### What to do
From the entries below, list each line with "fbcdn".

Entries taken from a collection
★ ★ ★ ★ ★

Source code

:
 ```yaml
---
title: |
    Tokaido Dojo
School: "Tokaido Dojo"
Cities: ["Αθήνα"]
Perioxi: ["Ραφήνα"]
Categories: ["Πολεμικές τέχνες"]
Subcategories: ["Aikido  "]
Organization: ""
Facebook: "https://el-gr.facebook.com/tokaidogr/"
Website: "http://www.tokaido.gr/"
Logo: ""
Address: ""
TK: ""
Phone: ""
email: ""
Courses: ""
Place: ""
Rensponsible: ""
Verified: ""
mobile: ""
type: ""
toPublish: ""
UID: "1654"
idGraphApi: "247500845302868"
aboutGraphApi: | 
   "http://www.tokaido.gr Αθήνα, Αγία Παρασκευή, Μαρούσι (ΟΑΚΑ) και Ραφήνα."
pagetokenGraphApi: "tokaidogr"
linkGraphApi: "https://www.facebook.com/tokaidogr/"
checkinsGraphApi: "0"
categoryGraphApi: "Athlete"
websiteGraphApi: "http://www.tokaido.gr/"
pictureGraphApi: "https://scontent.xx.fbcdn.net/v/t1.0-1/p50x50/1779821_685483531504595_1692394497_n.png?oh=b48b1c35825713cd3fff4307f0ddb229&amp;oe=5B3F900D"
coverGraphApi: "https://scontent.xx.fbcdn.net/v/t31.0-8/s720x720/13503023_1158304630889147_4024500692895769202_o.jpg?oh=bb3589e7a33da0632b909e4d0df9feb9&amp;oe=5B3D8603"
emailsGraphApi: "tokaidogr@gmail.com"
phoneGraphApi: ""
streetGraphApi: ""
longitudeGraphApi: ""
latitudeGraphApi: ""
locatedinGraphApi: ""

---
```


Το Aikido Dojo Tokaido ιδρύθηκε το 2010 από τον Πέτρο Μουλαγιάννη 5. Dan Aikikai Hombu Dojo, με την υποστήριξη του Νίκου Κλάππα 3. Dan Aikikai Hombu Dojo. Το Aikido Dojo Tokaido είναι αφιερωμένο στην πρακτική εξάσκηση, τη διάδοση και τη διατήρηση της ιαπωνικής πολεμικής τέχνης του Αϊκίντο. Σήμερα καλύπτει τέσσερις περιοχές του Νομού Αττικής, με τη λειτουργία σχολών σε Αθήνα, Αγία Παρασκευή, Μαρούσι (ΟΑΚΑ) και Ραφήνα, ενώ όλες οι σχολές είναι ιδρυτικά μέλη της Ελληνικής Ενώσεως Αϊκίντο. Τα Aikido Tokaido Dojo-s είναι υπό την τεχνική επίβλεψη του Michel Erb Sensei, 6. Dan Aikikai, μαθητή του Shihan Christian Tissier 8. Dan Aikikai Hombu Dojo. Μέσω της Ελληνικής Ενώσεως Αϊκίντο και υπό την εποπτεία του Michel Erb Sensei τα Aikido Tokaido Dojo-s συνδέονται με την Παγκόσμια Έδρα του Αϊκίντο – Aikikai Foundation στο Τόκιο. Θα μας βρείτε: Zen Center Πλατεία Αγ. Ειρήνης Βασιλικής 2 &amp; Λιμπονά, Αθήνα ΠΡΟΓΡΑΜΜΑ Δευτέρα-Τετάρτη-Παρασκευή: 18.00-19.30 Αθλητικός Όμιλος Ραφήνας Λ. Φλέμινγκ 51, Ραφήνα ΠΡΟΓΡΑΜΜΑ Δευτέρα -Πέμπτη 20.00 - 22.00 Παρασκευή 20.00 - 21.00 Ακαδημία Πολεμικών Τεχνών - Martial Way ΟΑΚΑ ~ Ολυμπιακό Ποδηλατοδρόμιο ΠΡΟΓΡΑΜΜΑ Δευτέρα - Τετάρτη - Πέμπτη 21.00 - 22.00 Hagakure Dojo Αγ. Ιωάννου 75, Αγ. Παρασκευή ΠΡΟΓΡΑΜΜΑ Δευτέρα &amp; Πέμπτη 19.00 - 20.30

★ ★ ★ ★ ★

### Output of the task
pictureGraphApi: "https://scontent.xx.fbcdn.net/v/t1.0-1/p50x50/1779821_685483531504595_1692394497_n.png?oh=b48b1c35825713cd3fff4307f0ddb229&amp;oe=5B3F900D"
coverGraphApi: "https://scontent.xx.fbcdn.net/v/t31.0-8/s720x720/13503023_1158304630889147_4024500692895769202_o.jpg?oh=bb3589e7a33da0632b909e4d0df9feb9&amp;oe=5B3D8603"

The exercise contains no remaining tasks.